THE IMMORTAL LIFE OF HENRIETTA LACKS, by Rebecca Skloot. Crown, 369 pp, $26.
Henrietta Lacks died of cervical cancer in a "colored" hospital ward in Baltimore in 1951. She would have gone forever unnoticed by the outside world, if not for the dime-sized slice of her tumor sent to a lab for research eight months earlier.
Lacks' cancerous tissue was divided by technicians at the Johns Hopkins Hospital in Baltimore into dozens of one-millimeter squares, cultured in test tubes in a witch's brew of chicken blood and cow fetus and labeled "Hela," short for Henrietta Lacks.
Taken without Lacks' knowledge or consent, the HeLa cells changed medical history: They were the first human cells found to be "immortal," able to reproduce indefinitely outside of the human body, writes Rebecca Skloot in her riveting book, "The Immortal Life of Henrietta Lacks."
"Henrietta's cells weren't merely surviving, they were growing with mythological intensity," Skloot writes. "They kept growing like nothing anyone had ever seen, doubling their numbers every 24 hours."
Skloot, a science writer, has been fascinated with Lacks since she first took a biology class at age 16. As she went on to earn a degree in the subject, she yearned to know more about the woman, anonymous for years, who was responsible for those ubiquitous cells.
Lacks was born in Roanoke, Va., on Aug. 1, 1920. Motherless by age 4, she grew up picking tobacco at her grandfather's farm in Clover, Va., and later moved with her husband and family to Turner Station in Baltimore County, Skloot tells us. Lacks was 31 when she died, leaving behind five children, including Deborah, the book's main character, through whom we experience the family's hurt, outrage, sorrow and, ultimately, pride.
HeLa cells have been shipped around the globe and deployed in all manner of research: most famously, the cells were used to test the Salk polio vaccine; they helped make Deborah Lacks' antidepressants and blood-pressure pills; they led to injection techniques used for in vitro fertilization and gene therapy. Hela even rode along with astronauts to outer space.
And, of course, money was made from HeLa cells, but not by the Lacks family. Skloot delves into complicated, still-unresolved issues of whether patients should profit from tissue removed from their bodies.
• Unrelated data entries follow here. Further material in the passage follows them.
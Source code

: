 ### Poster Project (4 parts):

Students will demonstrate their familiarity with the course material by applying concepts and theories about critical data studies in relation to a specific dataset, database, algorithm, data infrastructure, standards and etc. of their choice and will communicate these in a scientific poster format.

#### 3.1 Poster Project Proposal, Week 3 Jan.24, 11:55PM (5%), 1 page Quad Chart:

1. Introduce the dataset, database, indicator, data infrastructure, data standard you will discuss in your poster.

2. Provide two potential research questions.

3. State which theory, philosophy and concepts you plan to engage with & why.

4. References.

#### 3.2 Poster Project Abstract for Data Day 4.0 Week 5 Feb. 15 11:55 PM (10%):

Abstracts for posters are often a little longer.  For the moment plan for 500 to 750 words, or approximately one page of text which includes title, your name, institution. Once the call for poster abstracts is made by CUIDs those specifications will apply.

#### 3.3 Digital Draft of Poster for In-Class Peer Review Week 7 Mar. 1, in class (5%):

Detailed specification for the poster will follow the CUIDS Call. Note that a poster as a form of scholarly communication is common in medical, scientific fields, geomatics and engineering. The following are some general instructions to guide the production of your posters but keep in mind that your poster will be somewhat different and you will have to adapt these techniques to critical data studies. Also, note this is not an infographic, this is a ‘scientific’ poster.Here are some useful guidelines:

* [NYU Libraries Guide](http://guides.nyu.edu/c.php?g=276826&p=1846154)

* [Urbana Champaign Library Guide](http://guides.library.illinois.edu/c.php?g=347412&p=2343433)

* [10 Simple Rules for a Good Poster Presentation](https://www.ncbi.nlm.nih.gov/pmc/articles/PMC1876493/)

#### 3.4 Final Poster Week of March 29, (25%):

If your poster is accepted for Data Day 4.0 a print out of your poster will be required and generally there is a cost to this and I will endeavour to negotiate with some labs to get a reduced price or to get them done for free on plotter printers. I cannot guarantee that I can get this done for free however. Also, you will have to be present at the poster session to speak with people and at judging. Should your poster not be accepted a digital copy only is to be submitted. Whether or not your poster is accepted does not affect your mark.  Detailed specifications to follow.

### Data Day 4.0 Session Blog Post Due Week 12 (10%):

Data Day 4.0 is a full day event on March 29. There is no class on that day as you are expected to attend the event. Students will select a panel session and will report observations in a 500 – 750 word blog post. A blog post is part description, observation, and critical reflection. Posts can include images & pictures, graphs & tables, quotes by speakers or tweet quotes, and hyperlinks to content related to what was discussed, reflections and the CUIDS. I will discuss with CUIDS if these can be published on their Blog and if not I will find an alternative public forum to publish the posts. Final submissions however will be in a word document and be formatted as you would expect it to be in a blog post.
Skloot never trips over her complex story lines, managing to weave a science thriller, the grim history of medical research without consent on poor blacks and a testament to the power of family into a satisfying, bittersweet whole.
HeLa cells had been merrily multiplying for more than two decades before the Lacks family knew they existed. When they were finally contacted by Hopkins researchers in June 1973, it was to get their DNA samples to find genetic markers for Hela, not to test them for cancer, as Deborah believed.
By the time Skloot comes on the scene, the family, particularly Deborah, is bitter, suspicious and wants nothing to do with the reporter. Winning the Lackses' trust is a slow process.
Over a decade of research, Skloot's deepening bond with Deborah, who pines for the mother she can't remember, transforms them both. Learning about her mother's illness and Hela is painful yet empowering, as Lacks struggles through books about cell biology, learns to surf the Internet and accompanies Skloot, whom she calls "Boo" and "my reporter," in search of medical records.
Skloot is moved, too, by this warm and resilient family. "The Lackses challenged everything I thought I knew about faith, science journalism, and race," Skloot writes.
More than 30 years after Henrietta Lacks' death, researchers used HeLa cells to unlock the mystery of how her cancer started and why the cells never died, writes Skloot. A German virologist in 1984 found that the HeLa cells in his lab tested positive for multiple copies of the virulent Human Papilloma Virus 18. Research on those cells would play a role in the development of the vaccine that now protects women and girls against cervical cancer. I imagine Lacks would be proud.